Set out exactly, line by line, the stretch of data below that begins at the line containing "### How to Reproduce the Error" and ends at the line containing "5. Select ‘Pista’ (third option)", with both ends kept.

● ● ● ● ● ● ●

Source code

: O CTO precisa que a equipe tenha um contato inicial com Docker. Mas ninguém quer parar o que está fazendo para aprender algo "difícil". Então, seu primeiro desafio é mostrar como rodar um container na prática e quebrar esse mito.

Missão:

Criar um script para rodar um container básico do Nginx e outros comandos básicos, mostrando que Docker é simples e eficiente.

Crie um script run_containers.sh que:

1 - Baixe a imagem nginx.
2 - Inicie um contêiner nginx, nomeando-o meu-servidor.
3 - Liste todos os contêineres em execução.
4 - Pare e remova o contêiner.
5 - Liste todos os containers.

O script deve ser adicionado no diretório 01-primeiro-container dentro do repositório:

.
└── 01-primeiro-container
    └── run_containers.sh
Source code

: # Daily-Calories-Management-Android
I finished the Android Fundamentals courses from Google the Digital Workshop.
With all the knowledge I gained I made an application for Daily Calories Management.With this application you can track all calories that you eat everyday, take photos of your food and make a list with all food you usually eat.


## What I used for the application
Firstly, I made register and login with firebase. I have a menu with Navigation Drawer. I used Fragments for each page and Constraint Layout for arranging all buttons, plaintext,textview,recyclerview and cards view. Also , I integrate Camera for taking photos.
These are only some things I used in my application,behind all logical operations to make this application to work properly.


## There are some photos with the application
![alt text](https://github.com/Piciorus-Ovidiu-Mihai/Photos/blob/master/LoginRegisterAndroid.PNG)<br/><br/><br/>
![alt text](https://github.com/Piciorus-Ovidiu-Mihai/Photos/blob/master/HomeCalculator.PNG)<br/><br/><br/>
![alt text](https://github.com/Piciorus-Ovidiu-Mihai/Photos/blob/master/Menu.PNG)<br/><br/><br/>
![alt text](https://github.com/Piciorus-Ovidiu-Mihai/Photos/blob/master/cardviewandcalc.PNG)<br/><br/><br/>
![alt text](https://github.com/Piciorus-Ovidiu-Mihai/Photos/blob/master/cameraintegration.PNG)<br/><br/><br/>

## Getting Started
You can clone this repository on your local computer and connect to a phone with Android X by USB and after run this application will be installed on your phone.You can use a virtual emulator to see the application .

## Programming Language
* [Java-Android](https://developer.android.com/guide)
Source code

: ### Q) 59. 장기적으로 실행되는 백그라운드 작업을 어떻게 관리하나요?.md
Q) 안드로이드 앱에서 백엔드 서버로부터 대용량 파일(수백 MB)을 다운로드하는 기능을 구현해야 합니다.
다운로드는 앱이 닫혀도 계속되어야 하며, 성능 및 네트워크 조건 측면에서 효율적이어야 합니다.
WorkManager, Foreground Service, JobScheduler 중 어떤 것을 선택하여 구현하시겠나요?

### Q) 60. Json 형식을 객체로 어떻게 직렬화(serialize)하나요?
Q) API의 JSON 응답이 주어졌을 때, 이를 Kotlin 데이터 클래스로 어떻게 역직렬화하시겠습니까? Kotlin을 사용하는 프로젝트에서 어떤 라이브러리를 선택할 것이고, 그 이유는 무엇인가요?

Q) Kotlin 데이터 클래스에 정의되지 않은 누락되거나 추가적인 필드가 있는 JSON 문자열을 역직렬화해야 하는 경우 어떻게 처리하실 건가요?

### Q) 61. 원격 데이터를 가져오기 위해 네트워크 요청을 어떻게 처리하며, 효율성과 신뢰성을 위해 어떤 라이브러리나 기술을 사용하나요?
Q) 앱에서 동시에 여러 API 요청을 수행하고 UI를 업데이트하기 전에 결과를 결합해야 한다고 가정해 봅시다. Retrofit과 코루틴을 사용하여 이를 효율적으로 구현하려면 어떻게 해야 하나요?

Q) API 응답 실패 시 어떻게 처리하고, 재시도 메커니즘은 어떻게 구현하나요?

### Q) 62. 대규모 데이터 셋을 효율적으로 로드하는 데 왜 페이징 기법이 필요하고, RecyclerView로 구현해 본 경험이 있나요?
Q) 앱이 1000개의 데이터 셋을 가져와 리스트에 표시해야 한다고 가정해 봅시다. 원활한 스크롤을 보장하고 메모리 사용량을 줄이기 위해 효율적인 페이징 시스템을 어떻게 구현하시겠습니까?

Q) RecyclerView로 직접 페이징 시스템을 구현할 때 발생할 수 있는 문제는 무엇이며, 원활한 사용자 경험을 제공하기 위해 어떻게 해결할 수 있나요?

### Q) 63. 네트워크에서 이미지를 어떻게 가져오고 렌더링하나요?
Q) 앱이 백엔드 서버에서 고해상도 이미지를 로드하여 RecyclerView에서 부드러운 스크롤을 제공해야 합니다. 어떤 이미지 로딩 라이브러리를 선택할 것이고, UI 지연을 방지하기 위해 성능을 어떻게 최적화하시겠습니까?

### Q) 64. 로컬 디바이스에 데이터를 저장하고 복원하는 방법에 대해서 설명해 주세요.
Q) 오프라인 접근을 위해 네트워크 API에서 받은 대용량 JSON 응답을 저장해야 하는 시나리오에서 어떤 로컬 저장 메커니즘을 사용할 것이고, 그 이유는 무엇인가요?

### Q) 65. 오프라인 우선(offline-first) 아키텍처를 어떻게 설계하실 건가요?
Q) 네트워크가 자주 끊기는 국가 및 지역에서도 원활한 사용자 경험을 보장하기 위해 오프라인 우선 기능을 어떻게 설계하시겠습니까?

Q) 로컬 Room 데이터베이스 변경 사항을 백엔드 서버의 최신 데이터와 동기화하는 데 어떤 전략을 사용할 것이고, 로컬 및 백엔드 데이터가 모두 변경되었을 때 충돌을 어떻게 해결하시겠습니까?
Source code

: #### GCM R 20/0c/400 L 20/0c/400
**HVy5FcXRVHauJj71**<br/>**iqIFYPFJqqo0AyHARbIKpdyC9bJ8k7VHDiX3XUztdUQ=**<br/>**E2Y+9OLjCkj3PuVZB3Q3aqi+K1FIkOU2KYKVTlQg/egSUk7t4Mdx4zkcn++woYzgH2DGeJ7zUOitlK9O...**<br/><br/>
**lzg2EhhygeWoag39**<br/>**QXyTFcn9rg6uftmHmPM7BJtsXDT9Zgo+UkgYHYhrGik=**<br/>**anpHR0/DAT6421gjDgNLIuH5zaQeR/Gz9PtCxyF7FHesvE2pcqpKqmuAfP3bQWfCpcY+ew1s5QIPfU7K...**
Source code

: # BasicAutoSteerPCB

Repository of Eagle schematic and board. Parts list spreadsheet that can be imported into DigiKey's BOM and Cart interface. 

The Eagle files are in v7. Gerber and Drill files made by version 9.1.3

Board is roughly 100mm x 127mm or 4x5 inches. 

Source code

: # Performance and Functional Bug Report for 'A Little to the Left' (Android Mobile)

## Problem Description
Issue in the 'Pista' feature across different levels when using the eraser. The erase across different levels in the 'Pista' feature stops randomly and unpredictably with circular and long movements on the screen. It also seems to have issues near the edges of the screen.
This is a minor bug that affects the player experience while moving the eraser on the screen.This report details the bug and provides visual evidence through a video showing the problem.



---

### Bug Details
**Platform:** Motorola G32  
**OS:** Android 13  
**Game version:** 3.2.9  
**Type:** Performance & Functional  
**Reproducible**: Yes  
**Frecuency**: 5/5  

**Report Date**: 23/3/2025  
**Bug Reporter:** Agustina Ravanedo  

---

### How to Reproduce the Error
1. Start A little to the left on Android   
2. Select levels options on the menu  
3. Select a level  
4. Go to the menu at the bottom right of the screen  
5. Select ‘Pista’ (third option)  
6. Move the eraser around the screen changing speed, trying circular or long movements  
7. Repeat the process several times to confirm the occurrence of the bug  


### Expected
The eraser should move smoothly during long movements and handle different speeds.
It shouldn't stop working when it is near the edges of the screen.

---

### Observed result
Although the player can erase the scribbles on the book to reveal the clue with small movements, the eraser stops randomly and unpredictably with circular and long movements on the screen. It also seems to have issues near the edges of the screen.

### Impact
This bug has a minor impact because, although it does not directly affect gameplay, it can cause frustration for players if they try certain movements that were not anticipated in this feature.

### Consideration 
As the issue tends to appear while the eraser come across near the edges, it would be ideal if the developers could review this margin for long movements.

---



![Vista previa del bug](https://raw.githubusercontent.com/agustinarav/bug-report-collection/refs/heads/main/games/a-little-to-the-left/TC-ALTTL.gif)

● ● ● ● ● ● ●

## ANSWER SPACE
### How to Reproduce the Error
1. Start A little to the left on Android   
2. Select levels options on the menu  
3. Select a level  
4. Go to the menu at the bottom right of the screen  
5. Select ‘Pista’ (third option)  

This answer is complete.